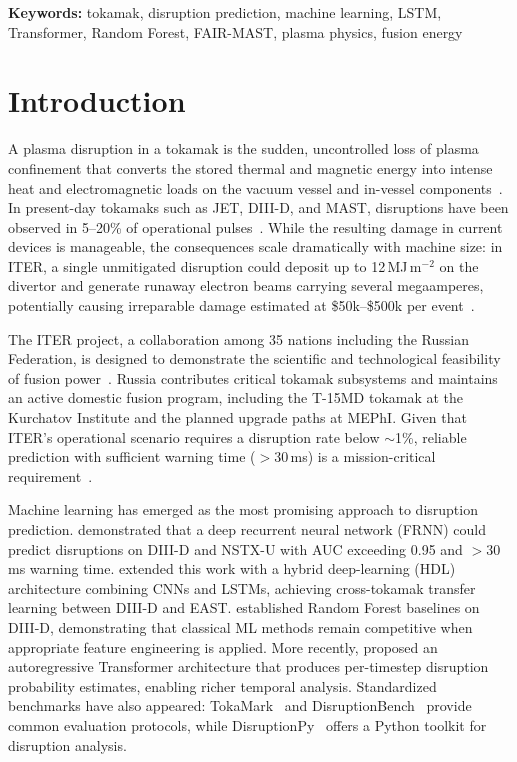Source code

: \documentclass[twocolumn]{article}
\begin{document}
\noindent\textbf{Keywords:} tokamak, disruption prediction, machine learning,
LSTM, Transformer, Random Forest, FAIR-MAST, plasma physics, fusion energy


\section{Introduction}
\label{sec:intro}

A plasma disruption in a tokamak is the sudden, uncontrolled loss
of plasma confinement that converts the stored thermal and magnetic
energy into intense heat and electromagnetic loads on
the vacuum vessel and in-vessel components~\citep{schuller1995}.
In present-day tokamaks such as JET, DIII-D, and MAST,
disruptions have been observed in 5--20\% of operational
pulses~\citep{devries2011}.
While the resulting damage in current devices is manageable,
the consequences scale dramatically with machine size:
in ITER, a single unmitigated disruption could deposit up to
12\,MJ\,m$^{-2}$ on the divertor and generate runaway electron
beams carrying several megaamperes, potentially causing
irreparable damage estimated at \$50k--\$500k per
event~\citep{lehnen2015, hender2007}.

The ITER project, a collaboration among 35 nations including
the Russian Federation, is designed to demonstrate the scientific
and technological feasibility of fusion power~\citep{iter2007}.
Russia contributes critical tokamak subsystems and maintains an
active domestic fusion program, including the T-15MD tokamak at
the Kurchatov Institute and the planned upgrade paths at MEPhI.
Given that ITER's operational scenario requires a disruption rate
below $\sim$1\%, reliable prediction with sufficient warning time
($> 30$\,ms) is a mission-critical requirement~\citep{lehnen2015}.

Machine learning has emerged as the most promising approach to
disruption prediction.
\citet{kates-harbeck2019} demonstrated that a deep recurrent
neural network (FRNN) could predict disruptions on DIII-D and
NSTX-U with AUC exceeding 0.95 and $> 30$\,ms warning time.
\citet{zhu2020} extended this work with a hybrid deep-learning
(HDL) architecture combining CNNs and LSTMs, achieving
cross-tokamak transfer learning between DIII-D and EAST.
\citet{rea2018} established Random Forest baselines on DIII-D,
demonstrating that classical ML methods remain competitive
when appropriate feature engineering is applied.
More recently, \citet{spangher2024} proposed an autoregressive
Transformer architecture that produces per-timestep disruption
probability estimates, enabling richer temporal analysis.
Standardized benchmarks have also appeared:
TokaMark~\citep{tokamark2026} and
DisruptionBench~\citep{disruptionbench2025} provide common
evaluation protocols, while
DisruptionPy~\citep{disruptionpy2024} offers a Python toolkit
for disruption analysis.
\end{document}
● ● ●
*What this task involves:* The answer must restate every entry word for word, with the pictures left out.

*Final answer:*
Source code

: \documentclass[twocolumn]{article}
\begin{document}
\noindent\textbf{Keywords:} tokamak, disruption prediction, machine learning,
LSTM, Transformer, Random Forest, FAIR-MAST, plasma physics, fusion energy


\section{Introduction}
\label{sec:intro}

A plasma disruption in a tokamak is the sudden, uncontrolled loss
of plasma confinement that converts the stored thermal and magnetic
energy into intense heat and electromagnetic loads on
the vacuum vessel and in-vessel components~\citep{schuller1995}.
In present-day tokamaks such as JET, DIII-D, and MAST,
disruptions have been observed in 5--20\% of operational
pulses~\citep{devries2011}.
While the resulting damage in current devices is manageable,
the consequences scale dramatically with machine size:
in ITER, a single unmitigated disruption could deposit up to
12\,MJ\,m$^{-2}$ on the divertor and generate runaway electron
beams carrying several megaamperes, potentially causing
irreparable damage estimated at \$50k--\$500k per
event~\citep{lehnen2015, hender2007}.

The ITER project, a collaboration among 35 nations including
the Russian Federation, is designed to demonstrate the scientific
and technological feasibility of fusion power~\citep{iter2007}.
Russia contributes critical tokamak subsystems and maintains an
active domestic fusion program, including the T-15MD tokamak at
the Kurchatov Institute and the planned upgrade paths at MEPhI.
Given that ITER's operational scenario requires a disruption rate
below $\sim$1\%, reliable prediction with sufficient warning time
($> 30$\,ms) is a mission-critical requirement~\citep{lehnen2015}.

Machine learning has emerged as the most promising approach to
disruption prediction.
\citet{kates-harbeck2019} demonstrated that a deep recurrent
neural network (FRNN) could predict disruptions on DIII-D and
NSTX-U with AUC exceeding 0.95 and $> 30$\,ms warning time.
\citet{zhu2020} extended this work with a hybrid deep-learning
(HDL) architecture combining CNNs and LSTMs, achieving
cross-tokamak transfer learning between DIII-D and EAST.
\citet{rea2018} established Random Forest baselines on DIII-D,
demonstrating that classical ML methods remain competitive
when appropriate feature engineering is applied.
More recently, \citet{spangher2024} proposed an autoregressive
Transformer architecture that produces per-timestep disruption
probability estimates, enabling richer temporal analysis.
Standardized benchmarks have also appeared:
TokaMark~\citep{tokamark2026} and
DisruptionBench~\citep{disruptionbench2025} provide common
evaluation protocols, while
DisruptionPy~\citep{disruptionpy2024} offers a Python toolkit
for disruption analysis.
\end{document}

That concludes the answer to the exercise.